Latin American developments

The Cuban coast guard killed four people in a speedboat who had allegedly opened fire upon them Wednesday morning, the Cuban Embassy to the U.S. said in a statement on Twitter. 

The incident occurred roughly one nautical mile from the Cuban shore at Cayo Falcones, which is about 260 miles southeast of Key West. 

Narrative of the encounter: “When a surface unit of the Border Guard Troops of the Ministry of the Interior, carrying five service members, approached the vessel for identification, the crew of the violating speedboat opened fire on the Cuban personnel, resulting in the injury of the commander of the Cuban vessel,” the embassy said in its statement. “Four aggressors on the foreign vessel were killed and six were injured. The injured individuals were evacuated and received medical assistance.”

While the boat was registered in Florida, Cuba was careful not to claim its occupants were American. And later Wednesday, the Cuban government said all 10 in the speedboat were “armed Cubans living in the U.S. who were trying to infiltrate the island and unleash terrorism,” the Associated Press reports. 

Most of the 10 “have a known history of criminal and violent activity,” Cuban officials said. At least one of the four killed, Michel Ortega Casanova, “was a truck driver and an American citizen who lived for more than 20 years in the U.S.,” his brother told AP. He said his brother had become “obsessive and diabolical” in pursuit of freedom for Cuba. 

State Department reax: “We’re going to have our own information on this,” Secretary of State Marco Rubio told reporters Wednesday on the sidelines of a regional conference at a Marriott resort in the Caribbean. “We’re not going to base our conclusions on what they’ve told us,” he said of the account from Cuban officials. He also declined “to speculate about whose boat it was, what they were doing, why they were there, what actually happened.”

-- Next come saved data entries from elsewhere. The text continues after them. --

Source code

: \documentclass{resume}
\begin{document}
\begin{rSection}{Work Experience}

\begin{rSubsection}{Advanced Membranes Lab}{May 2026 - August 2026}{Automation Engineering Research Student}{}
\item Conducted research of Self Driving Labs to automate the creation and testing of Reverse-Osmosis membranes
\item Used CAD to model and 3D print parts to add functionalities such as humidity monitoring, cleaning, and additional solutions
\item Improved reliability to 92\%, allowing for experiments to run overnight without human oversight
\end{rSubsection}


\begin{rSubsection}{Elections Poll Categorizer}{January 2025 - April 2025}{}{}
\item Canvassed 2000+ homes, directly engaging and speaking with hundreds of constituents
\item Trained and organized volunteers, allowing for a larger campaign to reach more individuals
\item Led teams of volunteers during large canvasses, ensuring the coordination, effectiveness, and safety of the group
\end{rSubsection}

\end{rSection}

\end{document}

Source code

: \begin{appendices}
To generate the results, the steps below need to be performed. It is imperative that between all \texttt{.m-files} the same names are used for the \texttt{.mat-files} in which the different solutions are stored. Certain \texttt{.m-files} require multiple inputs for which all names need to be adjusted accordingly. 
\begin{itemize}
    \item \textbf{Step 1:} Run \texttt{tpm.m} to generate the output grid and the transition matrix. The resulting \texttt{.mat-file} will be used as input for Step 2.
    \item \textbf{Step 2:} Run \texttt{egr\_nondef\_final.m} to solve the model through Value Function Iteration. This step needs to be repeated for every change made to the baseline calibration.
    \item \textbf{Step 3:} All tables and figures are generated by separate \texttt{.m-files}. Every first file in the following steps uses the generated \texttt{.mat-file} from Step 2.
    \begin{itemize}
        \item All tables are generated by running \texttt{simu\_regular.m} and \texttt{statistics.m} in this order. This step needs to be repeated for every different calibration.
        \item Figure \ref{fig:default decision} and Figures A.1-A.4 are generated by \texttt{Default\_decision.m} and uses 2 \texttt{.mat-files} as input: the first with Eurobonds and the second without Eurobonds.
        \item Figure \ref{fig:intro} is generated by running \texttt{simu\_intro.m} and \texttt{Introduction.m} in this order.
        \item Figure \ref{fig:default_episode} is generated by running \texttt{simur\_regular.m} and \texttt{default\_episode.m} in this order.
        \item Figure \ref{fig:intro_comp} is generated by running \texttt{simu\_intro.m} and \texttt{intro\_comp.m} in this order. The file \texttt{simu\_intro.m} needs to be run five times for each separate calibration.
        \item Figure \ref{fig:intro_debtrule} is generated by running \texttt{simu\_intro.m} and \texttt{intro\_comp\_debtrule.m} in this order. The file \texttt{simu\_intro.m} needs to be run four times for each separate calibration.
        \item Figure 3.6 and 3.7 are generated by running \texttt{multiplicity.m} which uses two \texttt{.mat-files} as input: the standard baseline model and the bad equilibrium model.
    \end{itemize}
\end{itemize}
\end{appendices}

“Suffice it to say it is highly unusual to see shootouts on open sea like that,” Rubio said, and noted, “we do have constant contact with them at the Coast Guard level where they notify the U.S. Coast Guard on a variety of things, including migrants and so forth.” 

The U.S. has expanded Venezuela oil exports to Cuban businesses—just not to the Cuban government, the Treasury Department announced Wednesday. The change in licensing policy applies to Cuba’s “private sector (e.g., exports for commercial and humanitarian use in Cuba)” but does not extend to “the Cuban military, intelligence services, or other government institutions.” 

According to Rubio, “These would be sales to a very small private sector that exists in Cuba, and that’s always been legal,” he said Wednesday. “This would just expand to the numbers that could do it.”  However, he warned, “If we catch the private sector there playing games and diverting it to the regime or to the military company, if we find that they’re moving that stuff around in ways that violate the spirit and the scope of these permissions, those licenses will be canceled.” 

By the way: Back stateside, abducted Venezuelan President Maduro can’t afford a lawyer for his trial in New York over alleged drug trafficking, Politico’s Kyle Cheney reported after reviewing recent court documents made public Wednesday. 

Maduro is hoping to use Venezuelan government money to fund his defense, but U.S. authorities refuse, citing sanctions against the country. Maduro’s current lawyer argues the block is effectively “interfering with Maduro’s Sixth Amendment right to counsel in perhaps the highest-profile criminal prosecution in the country,” Cheney writes. 

Elsewhere in the region: Mexico is considering legal action against Elon Musk after he alleged Monday that the president is linked to drug cartels and “saying what her cartel bosses tell her to say.” Pursuing such a case in the U.S. would be a longshot, however, because President Claudia “Sheinbaum would need to prove Musk knowingly said something false about her or recklessly disregarded the truth when he said it,” Reuters reported Tuesday.